Content starts

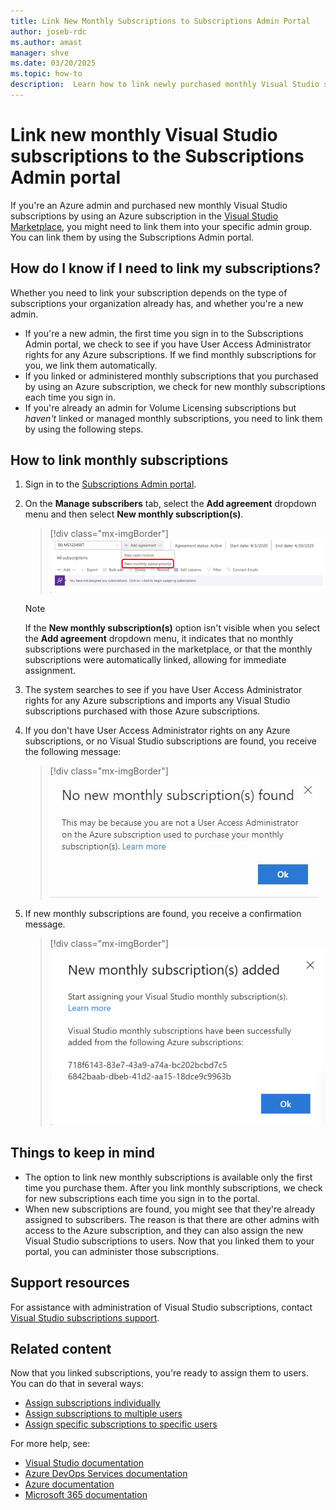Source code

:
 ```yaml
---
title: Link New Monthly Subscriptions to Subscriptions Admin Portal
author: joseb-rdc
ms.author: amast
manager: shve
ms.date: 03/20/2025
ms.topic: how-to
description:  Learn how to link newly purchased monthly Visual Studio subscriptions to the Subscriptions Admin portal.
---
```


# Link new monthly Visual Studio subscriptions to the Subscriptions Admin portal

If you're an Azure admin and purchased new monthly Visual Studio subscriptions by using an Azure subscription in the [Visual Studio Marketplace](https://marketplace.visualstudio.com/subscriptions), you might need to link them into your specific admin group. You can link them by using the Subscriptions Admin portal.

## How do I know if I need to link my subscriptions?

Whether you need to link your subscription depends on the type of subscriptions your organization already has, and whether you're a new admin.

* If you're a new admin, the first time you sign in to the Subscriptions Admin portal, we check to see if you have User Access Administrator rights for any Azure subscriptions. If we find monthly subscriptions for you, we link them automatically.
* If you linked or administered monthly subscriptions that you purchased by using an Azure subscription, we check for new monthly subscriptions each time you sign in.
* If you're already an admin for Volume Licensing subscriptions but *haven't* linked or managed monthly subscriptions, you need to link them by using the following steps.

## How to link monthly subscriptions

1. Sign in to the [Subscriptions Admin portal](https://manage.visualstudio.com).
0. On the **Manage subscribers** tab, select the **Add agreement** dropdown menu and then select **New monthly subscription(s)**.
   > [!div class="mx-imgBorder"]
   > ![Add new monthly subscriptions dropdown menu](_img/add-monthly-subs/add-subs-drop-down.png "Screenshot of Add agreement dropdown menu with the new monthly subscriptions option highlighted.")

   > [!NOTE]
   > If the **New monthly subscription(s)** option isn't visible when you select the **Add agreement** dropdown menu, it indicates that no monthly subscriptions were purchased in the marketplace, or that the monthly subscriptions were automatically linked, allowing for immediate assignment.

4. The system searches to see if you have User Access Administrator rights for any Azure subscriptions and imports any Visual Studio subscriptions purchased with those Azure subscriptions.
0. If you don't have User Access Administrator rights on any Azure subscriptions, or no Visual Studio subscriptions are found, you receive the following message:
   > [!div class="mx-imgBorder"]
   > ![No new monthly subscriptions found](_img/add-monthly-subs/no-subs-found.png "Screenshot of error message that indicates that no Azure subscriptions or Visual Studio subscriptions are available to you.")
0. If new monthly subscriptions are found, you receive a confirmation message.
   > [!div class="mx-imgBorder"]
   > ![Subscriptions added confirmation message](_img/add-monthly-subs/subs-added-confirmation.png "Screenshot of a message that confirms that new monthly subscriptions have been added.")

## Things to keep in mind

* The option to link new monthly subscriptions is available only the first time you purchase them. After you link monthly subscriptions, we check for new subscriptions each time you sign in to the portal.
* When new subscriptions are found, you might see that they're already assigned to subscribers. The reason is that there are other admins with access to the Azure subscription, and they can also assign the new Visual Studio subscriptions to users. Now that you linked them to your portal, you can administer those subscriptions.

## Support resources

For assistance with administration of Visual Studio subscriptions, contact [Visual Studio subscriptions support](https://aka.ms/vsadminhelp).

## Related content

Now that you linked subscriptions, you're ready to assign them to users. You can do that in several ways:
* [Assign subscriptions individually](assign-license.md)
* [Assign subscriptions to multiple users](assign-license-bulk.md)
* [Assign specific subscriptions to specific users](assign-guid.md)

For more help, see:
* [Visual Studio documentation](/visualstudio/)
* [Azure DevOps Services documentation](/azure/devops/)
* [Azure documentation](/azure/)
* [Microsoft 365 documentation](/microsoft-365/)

Content ends

*WHAT YOU SHOULD DO*.
Would you return the data above exactly as written, minus the images?

*EXERCISE ANSWER*.
Source code

:
 ```yaml
---
title: Link New Monthly Subscriptions to Subscriptions Admin Portal
author: joseb-rdc
ms.author: amast
manager: shve
ms.date: 03/20/2025
ms.topic: how-to
description:  Learn how to link newly purchased monthly Visual Studio subscriptions to the Subscriptions Admin portal.
---
```


# Link new monthly Visual Studio subscriptions to the Subscriptions Admin portal

If you're an Azure admin and purchased new monthly Visual Studio subscriptions by using an Azure subscription in the [Visual Studio Marketplace](https://marketplace.visualstudio.com/subscriptions), you might need to link them into your specific admin group. You can link them by using the Subscriptions Admin portal.

## How do I know if I need to link my subscriptions?

Whether you need to link your subscription depends on the type of subscriptions your organization already has, and whether you're a new admin.

* If you're a new admin, the first time you sign in to the Subscriptions Admin portal, we check to see if you have User Access Administrator rights for any Azure subscriptions. If we find monthly subscriptions for you, we link them automatically.
* If you linked or administered monthly subscriptions that you purchased by using an Azure subscription, we check for new monthly subscriptions each time you sign in.
* If you're already an admin for Volume Licensing subscriptions but *haven't* linked or managed monthly subscriptions, you need to link them by using the following steps.

## How to link monthly subscriptions

1. Sign in to the [Subscriptions Admin portal](https://manage.visualstudio.com).
0. On the **Manage subscribers** tab, select the **Add agreement** dropdown menu and then select **New monthly subscription(s)**.
   > [!div class="mx-imgBorder"]
   > ![Add new monthly subscriptions dropdown menu](_img/add-monthly-subs/add-subs-drop-down.png "Screenshot of Add agreement dropdown menu with the new monthly subscriptions option highlighted.")

   > [!NOTE]
   > If the **New monthly subscription(s)** option isn't visible when you select the **Add agreement** dropdown menu, it indicates that no monthly subscriptions were purchased in the marketplace, or that the monthly subscriptions were automatically linked, allowing for immediate assignment.

4. The system searches to see if you have User Access Administrator rights for any Azure subscriptions and imports any Visual Studio subscriptions purchased with those Azure subscriptions.
0. If you don't have User Access Administrator rights on any Azure subscriptions, or no Visual Studio subscriptions are found, you receive the following message:
   > [!div class="mx-imgBorder"]
   > ![No new monthly subscriptions found](_img/add-monthly-subs/no-subs-found.png "Screenshot of error message that indicates that no Azure subscriptions or Visual Studio subscriptions are available to you.")
0. If new monthly subscriptions are found, you receive a confirmation message.
   > [!div class="mx-imgBorder"]
   > ![Subscriptions added confirmation message](_img/add-monthly-subs/subs-added-confirmation.png "Screenshot of a message that confirms that new monthly subscriptions have been added.")

## Things to keep in mind

* The option to link new monthly subscriptions is available only the first time you purchase them. After you link monthly subscriptions, we check for new subscriptions each time you sign in to the portal.
* When new subscriptions are found, you might see that they're already assigned to subscribers. The reason is that there are other admins with access to the Azure subscription, and they can also assign the new Visual Studio subscriptions to users. Now that you linked them to your portal, you can administer those subscriptions.

## Support resources

For assistance with administration of Visual Studio subscriptions, contact [Visual Studio subscriptions support](https://aka.ms/vsadminhelp).

## Related content

Now that you linked subscriptions, you're ready to assign them to users. You can do that in several ways:
* [Assign subscriptions individually](assign-license.md)
* [Assign subscriptions to multiple users](assign-license-bulk.md)
* [Assign specific subscriptions to specific users](assign-guid.md)

For more help, see:
* [Visual Studio documentation](/visualstudio/)
* [Azure DevOps Services documentation](/azure/devops/)
* [Azure documentation](/azure/)
* [Microsoft 365 documentation](/microsoft-365/)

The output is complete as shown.